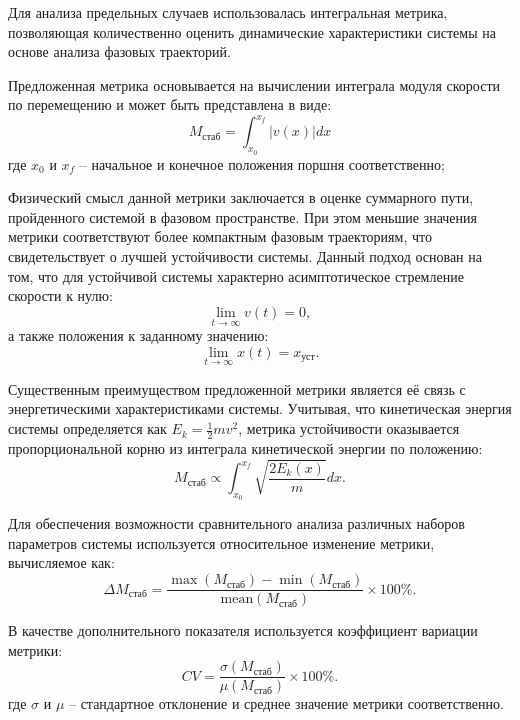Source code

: Для анализа предельных случаев использовалась интегральная метрика,
позволяющая количественно оценить динамические характеристики системы на основе анализа фазовых траекторий.

Предложенная метрика основывается на вычислении интеграла модуля скорости по перемещению и может быть представлена в виде:
\begin{equation*}
M_\text{стаб} = \int_{x_0}^{x_f} |v(x)| dx
\end{equation*}
где $x_0$ и $x_f$ -- начальное и конечное положения поршня соответственно;

Физический смысл данной метрики заключается в оценке суммарного пути, пройденного системой в фазовом пространстве.
При этом меньшие значения метрики соответствуют более компактным фазовым траекториям, что свидетельствует о лучшей устойчивости системы.
Данный подход основан на том, что для устойчивой системы характерно асимптотическое стремление
скорости к нулю:
\begin{equation*}
\lim_{t \to \infty} v(t) = 0,
\end{equation*}
а также положения к заданному значению:
\begin{equation*}
\lim_{t \to \infty} x(t) = x_\text{уст}.
\end{equation*}

Существенным преимуществом предложенной метрики является её связь с энергетическими
характеристиками системы. Учитывая, что кинетическая энергия системы
определяется как $E_k = \frac{1}{2}mv^2$, метрика устойчивости оказывается пропорциональной
корню из интеграла кинетической энергии по положению:
\begin{equation*}
M_\text{стаб} \propto \int_{x_0}^{x_f} \sqrt{\frac{2E_k(x)}{m}} dx.
\end{equation*}

Для обеспечения возможности сравнительного анализа различных наборов параметров системы используется относительное изменение метрики, вычисляемое как:
\begin{equation*}
   \Delta M_\text{стаб} = \frac{\max(M_\text{стаб}) - \min(M_\text{стаб})}{\text{mean}(M_\text{стаб})} \times 100\%.
\end{equation*}

В качестве дополнительного показателя используется коэффициент вариации метрики:
\begin{equation*}
  CV = \frac{\sigma(M_\text{стаб})}{\mu(M_\text{стаб})} \times 100\%.
\end{equation*}
где $\sigma$ и $\mu$ -- стандартное отклонение и среднее значение метрики соответственно.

Instructions for the task:
The response should hold exactly the lines starting at the line with "где $x_0$ и" and ending at the line with "характеристиками системы. Учитывая, что", and no other line of the material above.

Result for this task:
где $x_0$ и $x_f$ -- начальное и конечное положения поршня соответственно;

Физический смысл данной метрики заключается в оценке суммарного пути, пройденного системой в фазовом пространстве.
При этом меньшие значения метрики соответствуют более компактным фазовым траекториям, что свидетельствует о лучшей устойчивости системы.
Данный подход основан на том, что для устойчивой системы характерно асимптотическое стремление
скорости к нулю:
\begin{equation*}
\lim_{t \to \infty} v(t) = 0,
\end{equation*}
а также положения к заданному значению:
\begin{equation*}
\lim_{t \to \infty} x(t) = x_\text{уст}.
\end{equation*}

Существенным преимуществом предложенной метрики является её связь с энергетическими
характеристиками системы. Учитывая, что кинетическая энергия системы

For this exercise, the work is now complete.